Earth Planets Space, Vol. 63 (No. 3), pp. 171-185, 2011
Shinji Toda1 and Bogdan Enescu2
1Disaster Prevention Research Institute (DPRI), Kyoto University, Gokasho, Uji, Kyoto 611-0011, Japan
2National Research Institute for Earth Science and Disaster Prevention (NIED), 3-1 Tennodai, Tsukuba, Ibaraki 305-0006, Japan
(Received June 25, 2010; Revised January 13, 2011; Accepted January 13, 2011; Online published March 4, 2011)

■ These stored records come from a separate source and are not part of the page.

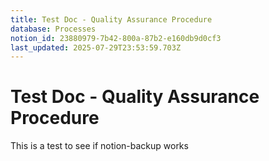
 ```yaml
---
title: Test Doc - Quality Assurance Procedure
database: Processes
notion_id: 23880979-7b42-800a-87b2-e160db9d0cf3
last_updated: 2025-07-29T23:53:59.703Z
---
```


# Test Doc - Quality Assurance Procedure


This is a test to see if notion-backup works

Numerous studies retrospectively found that seismicity rate jumps (drops) by coseismic Coulomb stress increase (decrease). The Collaboratory for the Study of Earthquake Prediction (CSEP) instead provides us an opportunity for prospective testing of the Coulomb hypothesis. Here we adapt our stress transfer model incorporating rate and state dependent friction law to the CSEP Japan seismicity forecast. We demonstrate how to compute the forecast rates of large shocks in 2009 using the large earthquakes during the past 120 years. The time dependent impact of the coseismic stress perturbations explains qualitatively well the occurrence of the recent moderate size shocks. Such ability is partly similar to that of statistical earthquake clustering models. However, our model differs from them as follows: the off-fault aftershock zones can be simulated using finite fault sources; the regional areal patterns of triggered seismicity are modified by the dominant mechanisms of the potential sources; the imparted stresses due to large earthquakes produce stress shadows that lead to a reduction of the forecasted number of earthquakes. Although the model relies on several unknown parameters, it is the first physics based model submitted to the CSEP Japan test center and has the potential to be tuned for short-term earthquake forecasts.
Key words: Coulomb stress change, rate and state friction, seismicity forecast, CSEP Japan.